#### What to work on
Each line from the beginning of the entries below through the line that includes "### Parameters" must be returned exactly as given.

#### Stored items from a collection
+++
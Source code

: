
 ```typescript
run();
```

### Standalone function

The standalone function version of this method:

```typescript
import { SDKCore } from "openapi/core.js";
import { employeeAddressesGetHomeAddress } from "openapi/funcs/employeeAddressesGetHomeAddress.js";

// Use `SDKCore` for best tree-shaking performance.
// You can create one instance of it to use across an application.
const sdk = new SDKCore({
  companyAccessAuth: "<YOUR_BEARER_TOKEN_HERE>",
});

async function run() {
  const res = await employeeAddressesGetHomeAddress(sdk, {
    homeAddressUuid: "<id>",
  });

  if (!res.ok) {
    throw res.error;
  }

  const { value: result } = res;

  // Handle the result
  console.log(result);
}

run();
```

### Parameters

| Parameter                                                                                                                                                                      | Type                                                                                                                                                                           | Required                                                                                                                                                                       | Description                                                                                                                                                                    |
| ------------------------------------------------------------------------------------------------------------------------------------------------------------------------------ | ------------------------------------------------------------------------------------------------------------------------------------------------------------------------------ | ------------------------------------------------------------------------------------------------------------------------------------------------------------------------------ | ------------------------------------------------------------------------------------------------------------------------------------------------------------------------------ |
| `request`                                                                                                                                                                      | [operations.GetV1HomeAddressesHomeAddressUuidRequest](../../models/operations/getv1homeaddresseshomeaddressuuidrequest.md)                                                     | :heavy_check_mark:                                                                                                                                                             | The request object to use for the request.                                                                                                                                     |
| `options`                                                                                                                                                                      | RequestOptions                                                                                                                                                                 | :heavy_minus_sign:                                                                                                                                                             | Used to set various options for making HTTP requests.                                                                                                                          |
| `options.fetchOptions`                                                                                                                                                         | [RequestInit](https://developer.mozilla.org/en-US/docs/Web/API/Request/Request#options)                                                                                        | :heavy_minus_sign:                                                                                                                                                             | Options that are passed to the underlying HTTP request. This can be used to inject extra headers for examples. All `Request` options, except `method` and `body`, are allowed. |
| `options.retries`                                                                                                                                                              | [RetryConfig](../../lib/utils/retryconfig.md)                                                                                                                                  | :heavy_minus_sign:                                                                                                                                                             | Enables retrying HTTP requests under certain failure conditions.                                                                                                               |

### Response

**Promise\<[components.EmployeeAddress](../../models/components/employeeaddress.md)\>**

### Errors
+++
#### The completed task
Source code

:
 ```typescript
run();
```

### Standalone function

The standalone function version of this method:

```typescript
import { SDKCore } from "openapi/core.js";
import { employeeAddressesGetHomeAddress } from "openapi/funcs/employeeAddressesGetHomeAddress.js";

// Use `SDKCore` for best tree-shaking performance.
// You can create one instance of it to use across an application.
const sdk = new SDKCore({
  companyAccessAuth: "<YOUR_BEARER_TOKEN_HERE>",
});

async function run() {
  const res = await employeeAddressesGetHomeAddress(sdk, {
    homeAddressUuid: "<id>",
  });

  if (!res.ok) {
    throw res.error;
  }

  const { value: result } = res;

  // Handle the result
  console.log(result);
}

run();
```

### Parameters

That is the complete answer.